Tags: Lindquist LabGenetics + GenomicsNeurobiology

CAMBRIDGE, Mass.  – Scientists at the Whitehead Institute for Biomedical Research have found that a single gene, known as PARK9, protects cells from manganese toxicity and rescues neurons from over-expression of the protein alpha-synuclein.  Misfolded alpha-synuclein is the hallmark of Parkinson’s disease.

“This is one of the first connections between Parkinson’s disease genetics and the environment,” says Aaron Gitler, one of the co-authors of a paper published online in the February 1 edition of Nature Genetics.

Parkinson’s disease is a neurodegenerative disorder characterized by tremors, muscle rigidity, and slowed movements. In the neural cells of Parkinson’s patients’ brains, researchers have noted Lewy bodies, abnormal spheres composed of the protein alpha-synuclein. There is currently no cure for the disease, and current Parkinson’s therapies only address disease symptoms. 

The specific causes of the disease remain unknown.  Growing evidence in the research and medical communities implicates baffling and disconnected genetic and environmental factors.
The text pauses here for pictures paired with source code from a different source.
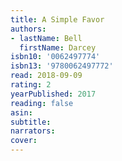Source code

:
 ```yaml
---
title: A Simple Favor
authors:
- lastName: Bell
  firstName: Darcey
isbn10: '0062497774'
isbn13: '9780062497772'
read: 2018-09-09
rating: 2
yearPublished: 2017
reading: false
asin:
subtitle:
narrators:
cover:
---
```


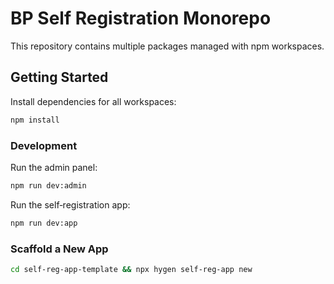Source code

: # BP Self Registration Monorepo

This repository contains multiple packages managed with npm workspaces.

## Getting Started

Install dependencies for all workspaces:

```bash
npm install
```

### Development

Run the admin panel:

```bash
npm run dev:admin
```

Run the self‑registration app:

```bash
npm run dev:app
```

### Scaffold a New App

```bash
cd self-reg-app-template && npx hygen self-reg-app new
```
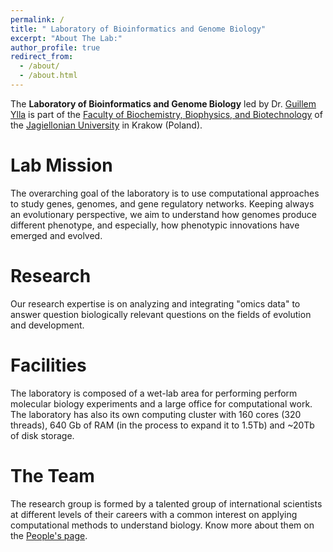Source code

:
 ```yaml
---
permalink: /
title: " Laboratory of Bioinformatics and Genome Biology"
excerpt: "About The Lab:"
author_profile: true
redirect_from: 
  - /about/
  - /about.html
---
```



The **Laboratory of Bioinformatics and Genome Biology** led by Dr. [Guillem Ylla](https://guillemylla.github.io) is part of the [Faculty of Biochemistry, Biophysics, and Biotechnology](https://wbbib.uj.edu.pl/en_GB/start-en) of the [Jagiellonian University](https://en.uj.edu.pl/en_GB/start) in Krakow (Poland).



Lab Mission
======

The overarching goal of the laboratory is to use computational approaches to study genes, genomes, and gene regulatory networks. Keeping always an evolutionary perspective, we aim to understand how genomes produce different phenotype, and especially, how phenotypic innovations have emerged and evolved. 


Research
======

Our research expertise is on analyzing and integrating "omics data" to answer question biologically relevant questions on the fields of evolution and development. 

Facilities
======

The laboratory is composed of a wet-lab area for performing perform molecular biology experiments and a large office for computational work. The laboratory has also its own computing cluster with 160 cores (320 threads), 640 Gb of RAM (in the process to expand it to 1.5Tb) and ~20Tb of disk storage.

The Team
======

The research group is formed by a talented group of international scientists at different levels of their careers with a common interest on applying computational methods to understand biology. Know more about them on the [People's page](https://ylla-lab.github.io/people/).
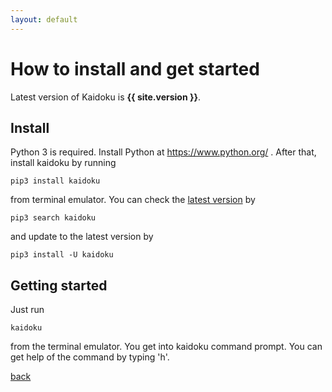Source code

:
 ```yaml
---
layout: default
---
```


# How to install and get started

Latest version of Kaidoku is **{{ site.version }}**.

## Install

Python 3 is required. Install Python at https://www.python.org/ . After that, install kaidoku by running

    pip3 install kaidoku

from terminal emulator. You can check the [latest version](https://pypi.python.org/pypi/kaidoku) by

    pip3 search kaidoku

and update to the latest version by

    pip3 install -U kaidoku
 
## Getting started

Just run

    kaidoku

from the terminal emulator. You get into kaidoku command prompt. You can get help of the command by typing 'h'.


[back](./)
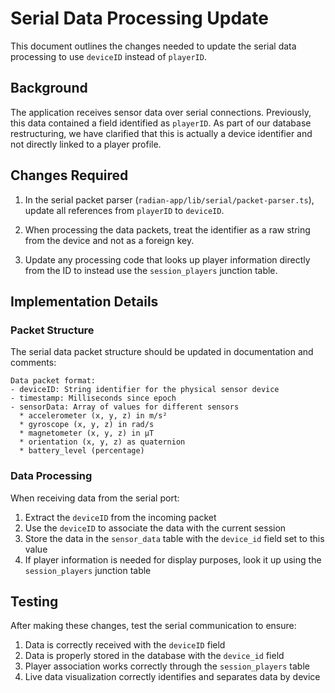 # Serial Data Processing Update

This document outlines the changes needed to update the serial data processing to use `deviceID` instead of `playerID`.

## Background

The application receives sensor data over serial connections. Previously, this data contained a field identified as `playerID`. As part of our database restructuring, we have clarified that this is actually a device identifier and not directly linked to a player profile.

## Changes Required

1. In the serial packet parser (`radian-app/lib/serial/packet-parser.ts`), update all references from `playerID` to `deviceID`.

2. When processing the data packets, treat the identifier as a raw string from the device and not as a foreign key.

3. Update any processing code that looks up player information directly from the ID to instead use the `session_players` junction table.

## Implementation Details

### Packet Structure

The serial data packet structure should be updated in documentation and comments:

```
Data packet format:
- deviceID: String identifier for the physical sensor device
- timestamp: Milliseconds since epoch
- sensorData: Array of values for different sensors
  * accelerometer (x, y, z) in m/s²
  * gyroscope (x, y, z) in rad/s
  * magnetometer (x, y, z) in μT
  * orientation (x, y, z) as quaternion
  * battery_level (percentage)
```

### Data Processing

When receiving data from the serial port:

1. Extract the `deviceID` from the incoming packet
2. Use the `deviceID` to associate the data with the current session
3. Store the data in the `sensor_data` table with the `device_id` field set to this value
4. If player information is needed for display purposes, look it up using the `session_players` junction table

## Testing

After making these changes, test the serial communication to ensure:

1. Data is correctly received with the `deviceID` field
2. Data is properly stored in the database with the `device_id` field
3. Player association works correctly through the `session_players` table
4. Live data visualization correctly identifies and separates data by device 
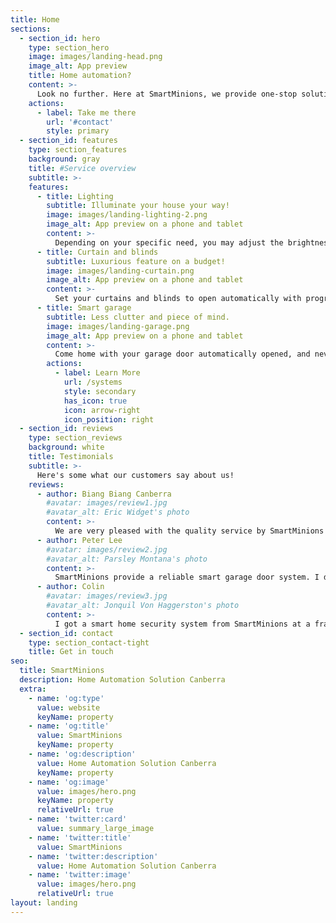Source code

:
 ```yaml
---
title: Home
sections:
  - section_id: hero
    type: section_hero
    image: images/landing-head.png
    image_alt: App preview
    title: Home automation?
    content: >-
      Look no further. Here at SmartMinions, we provide one-stop solutions to automate the devices in your home that suit your budget, for new construction or decades old. Interested to find out more? Simply fill out this form below.
    actions:
      - label: Take me there
        url: '#contact'
        style: primary
  - section_id: features
    type: section_features
    background: gray
    title: #Service overview
    subtitle: >-
    features:
      - title: Lighting
        subtitle: Illuminate your house your way!
        image: images/landing-lighting-2.png
        image_alt: App preview on a phone and tablet
        content: >-
          Depending on your specific need, you may adjust the brightness level and colour temperature in addition to the simple ON and OFF settings. Lighting can be automatically turned on depending on motion sensors or time of the day, and much more.
      - title: Curtain and blinds
        subtitle: Luxurious feature on a budget!
        image: images/landing-curtain.png
        image_alt: App preview on a phone and tablet
        content: >-
          Set your curtains and blinds to open automatically with programmable setting and motorised parts. Combined with light sensors, your home can maintain a desired brightness level by dynamically letting daylight in and automatically turn on in-door lighting in a cloud-covered day.
      - title: Smart garage
        subtitle: Less clutter and piece of mind.
        image: images/landing-garage.png
        image_alt: App preview on a phone and tablet
        content: >-
          Come home with your garage door automatically opened, and never have to worry about forgetting to shut your garage door. All of these can be done wirelessly, with and without remote controls.
        actions:
          - label: Learn More
            url: /systems
            style: secondary
            has_icon: true
            icon: arrow-right
            icon_position: right
  - section_id: reviews
    type: section_reviews
    background: white
    title: Testimonials
    subtitle: >-
      Here's some what our customers say about us!
    reviews:
      - author: Biang Biang Canberra
        #avatar: images/review1.jpg
        #avatar_alt: Eric Widget's photo
        content: >-
          We are very pleased with the quality service by SmartMinions! We now have automated blinds providing extra privacy for our dine-in customers in Canberra City Center.
      - author: Peter Lee
        #avatar: images/review2.jpg
        #avatar_alt: Parsley Montana's photo
        content: >-
          SmartMinions provide a reliable smart garage door system. I don't have to worry about shutting the garage door and misplacing my garage remotes - it recognises my cars, then opens and closes automatically!
      - author: Colin
        #avatar: images/review3.jpg
        #avatar_alt: Jonquil Von Haggerston's photo
        content: >-
          I got a smart home security system from SmartMinions at a fraction of costs by other providers - cannot recommend them enough!
  - section_id: contact
    type: section_contact-tight
    title: Get in touch
seo:
  title: SmartMinions
  description: Home Automation Solution Canberra
  extra:
    - name: 'og:type'
      value: website
      keyName: property
    - name: 'og:title'
      value: SmartMinions
      keyName: property
    - name: 'og:description'
      value: Home Automation Solution Canberra
      keyName: property
    - name: 'og:image'
      value: images/hero.png
      keyName: property
      relativeUrl: true
    - name: 'twitter:card'
      value: summary_large_image
    - name: 'twitter:title'
      value: SmartMinions
    - name: 'twitter:description'
      value: Home Automation Solution Canberra
    - name: 'twitter:image'
      value: images/hero.png
      relativeUrl: true
layout: landing
---
```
One genetic factor seems to be alpha-synuclein overexpression, which can be caused by too many copies of its gene. Another is mutations in a gene of previously unknown function PARK9.  And overexposure to the metal manganese can lead to parkinsonism, a Parkinson’s disease-like syndrome. Now researchers in the laboratory of Whitehead Member Susan Lindquist have associated these three factors.

“One of the reasons PARK9 is so interesting is when it’s mutated, it leads to early onset parkinsonism,” says Melissa Geddie, a Lindquist postdoctoral researcher and co-author of the paper.

First, Gitler (then in the Lindquist lab)  found that wild-type (no mutations) PARK9 suppresses alpha-synuclein toxicity in a yeast model of Parkinson’s disease.  Gitler, Geddie and University of Pennsylvania postdoctoral fellow Alessandra Chesi then examined the function of the yeast version of the gene, called yeast PARK9 (YPK9). When yeast cells possessing a normal YPK9 gene exposed to various metals were more resistant to manganese than cells lacking the YPK9 gene. Mutations engineered to mimic those associated with early onset PD in humans failed to provide protection.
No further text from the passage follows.